2009-01-11 Thread Neil Williams
On Sun, 11 Jan 2009 19:56:52 + (GMT)
Jack Grahl mnv...@yahoo.co.uk wrote:

 If some program belongs to a package which does not have the same name 
 as the program, the man page for that command should say which package 
 the program is part of.
 This is not the case in, for instance, coreutils or util-linux.
 This information is needed, even for packages that are always installed 
 as part of the base distribution, since to get source code for a program 
 in coreutils one needs to know that it is part of that package.

Alternatively, look up the package concerned using dpkg -S:

$ dpkg -S ls.1.gz

To make this a requirement for *all* manpages seems like
massive overkill.

Maybe this bug could be reassigned to coreutils and possibly cloned for
util-linux that each manpage in the base packages at least contain a
See also:  comment, if only because there are so many.

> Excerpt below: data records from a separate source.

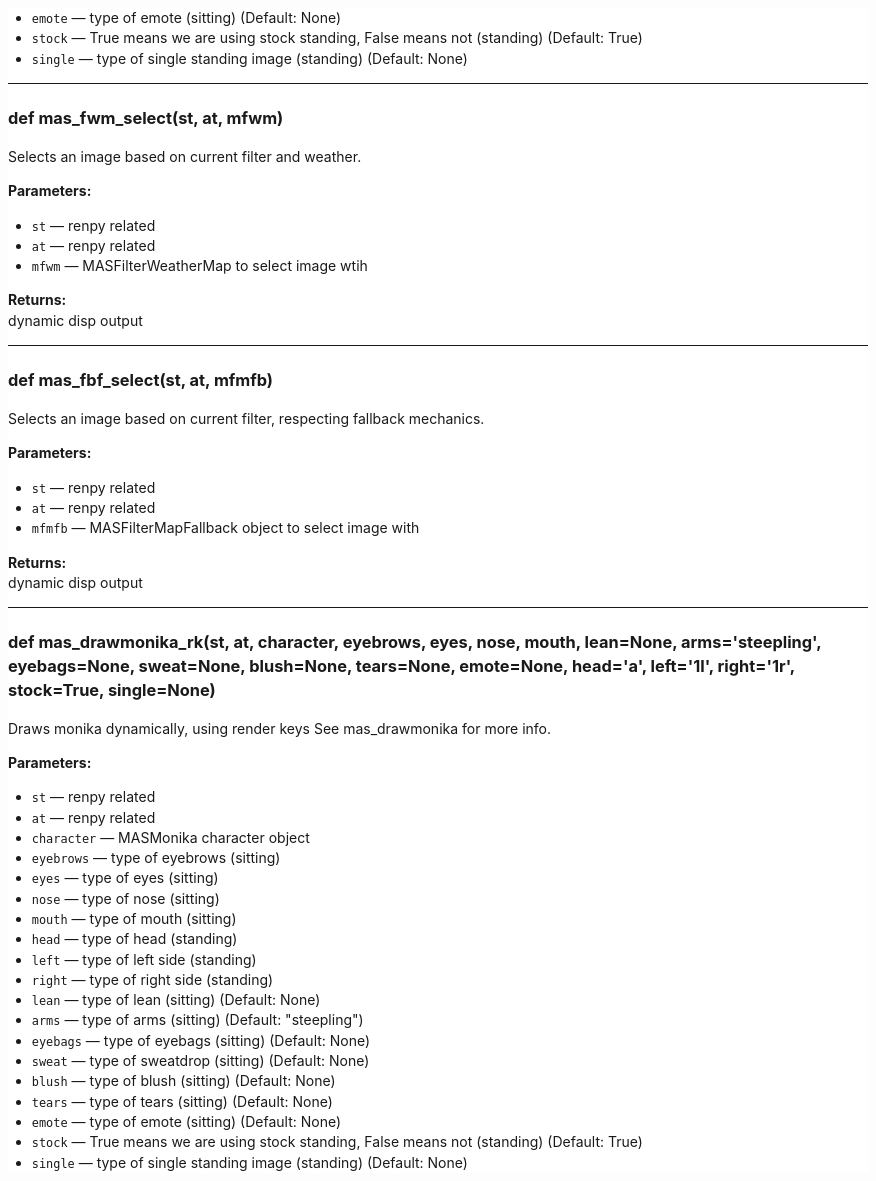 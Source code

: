 - `emote` &mdash; type of emote (sitting) (Default: None)
- `stock` &mdash; True means we are using stock standing, False means not (standing) (Default: True)
- `single` &mdash; type of single standing image (standing) (Default: None)


---

### def mas_fwm_select(st, at, mfwm)

Selects an image based on current filter and weather.

**Parameters:**
- `st` &mdash; renpy related
- `at` &mdash; renpy related
- `mfwm` &mdash; MASFilterWeatherMap to select image wtih


**Returns:**<br>
dynamic disp output

---

### def mas_fbf_select(st, at, mfmfb)

Selects an image based on current filter, respecting fallback mechanics.

**Parameters:**
- `st` &mdash; renpy related
- `at` &mdash; renpy related
- `mfmfb` &mdash; MASFilterMapFallback object to select image with


**Returns:**<br>
dynamic disp output

---

### def mas_drawmonika_rk(st, at, character, eyebrows, eyes, nose, mouth, lean=None, arms='steepling', eyebags=None, sweat=None, blush=None, tears=None, emote=None, head='a', left='1l', right='1r', stock=True, single=None)

Draws monika dynamically, using render keys See mas_drawmonika for more info.

**Parameters:**
- `st` &mdash; renpy related
- `at` &mdash; renpy related
- `character` &mdash; MASMonika character object
- `eyebrows` &mdash; type of eyebrows (sitting)
- `eyes` &mdash; type of eyes (sitting)
- `nose` &mdash; type of nose (sitting)
- `mouth` &mdash; type of mouth (sitting)
- `head` &mdash; type of head (standing)
- `left` &mdash; type of left side (standing)
- `right` &mdash; type of right side (standing)
- `lean` &mdash; type of lean (sitting) (Default: None)
- `arms` &mdash; type of arms (sitting) (Default: "steepling")
- `eyebags` &mdash; type of eyebags (sitting) (Default: None)
- `sweat` &mdash; type of sweatdrop (sitting) (Default: None)
- `blush` &mdash; type of blush (sitting) (Default: None)
- `tears` &mdash; type of tears (sitting) (Default: None)
- `emote` &mdash; type of emote (sitting) (Default: None)
- `stock` &mdash; True means we are using stock standing, False means not (standing) (Default: True)
- `single` &mdash; type of single standing image (standing) (Default: None)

If you want this information in order to file a bug against the package
containing the manpage, reportbug will do the lookup for you and give
you the chance to choose which package relates to the file you wanted.

If the syntax for dpkg -S is unfamiliar, reportbug is a suitable
wrapper.

A final alternative is the packages.debian.org website (has the
advantage that it also allows looking up files within packages that are
not currently installed).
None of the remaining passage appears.